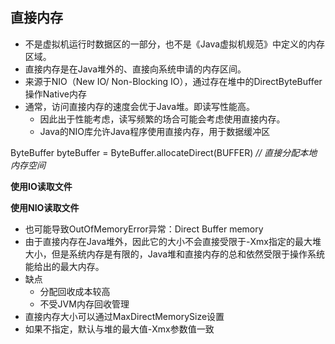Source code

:## 直接内存

- 不是虚拟机运行时数据区的一部分，也不是《Java虚拟机规范》中定义的内存区域。
- 直接内存是在Java堆外的、直接向系统申请的内存区间。
- 来源于NIO（New IO/ Non-Blocking IO），通过存在堆中的DirectByteBuffer操作Native内存
- 通常，访问直接内存的速度会优于Java堆。即读写性能高。
    - 因此出于性能考虑，读写频繁的场合可能会考虑使用直接内存。
    - Java的NIO库允许Java程序使用直接内存，用于数据缓冲区



ByteBuffer byteBuffer = ByteBuffer.allocateDirect(BUFFER) *// 直接分配本地内存空间*

**使用IO读取文件**

**使用NIO读取文件**

- 也可能导致OutOfMemoryError异常：Direct Buffer memory
- 由于直接内存在Java堆外，因此它的大小不会直接受限于-Xmx指定的最大堆大小，但是系统内存是有限的，Java堆和直接内存的总和依然受限于操作系统能给出的最大内存。
- 缺点
    - 分配回收成本较高
    - 不受JVM内存回收管理
- 直接内存大小可以通过MaxDirectMemorySize设置
- 如果不指定，默认与堆的最大值-Xmx参数值一致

################

■ **REQUIRED ACTION**
From the line containing "- 来源于NIO（New IO/" down to the final line of the data, write out every line exactly; both the first and last of these belong in your answer, and nothing else does.

■ **EXERCISE SOLUTION**
- 来源于NIO（New IO/ Non-Blocking IO），通过存在堆中的DirectByteBuffer操作Native内存
- 通常，访问直接内存的速度会优于Java堆。即读写性能高。
    - 因此出于性能考虑，读写频繁的场合可能会考虑使用直接内存。
    - Java的NIO库允许Java程序使用直接内存，用于数据缓冲区



ByteBuffer byteBuffer = ByteBuffer.allocateDirect(BUFFER) *// 直接分配本地内存空间*

**使用IO读取文件**

**使用NIO读取文件**

- 也可能导致OutOfMemoryError异常：Direct Buffer memory
- 由于直接内存在Java堆外，因此它的大小不会直接受限于-Xmx指定的最大堆大小，但是系统内存是有限的，Java堆和直接内存的总和依然受限于操作系统能给出的最大内存。
- 缺点
    - 分配回收成本较高
    - 不受JVM内存回收管理
- 直接内存大小可以通过MaxDirectMemorySize设置
- 如果不指定，默认与堆的最大值-Xmx参数值一致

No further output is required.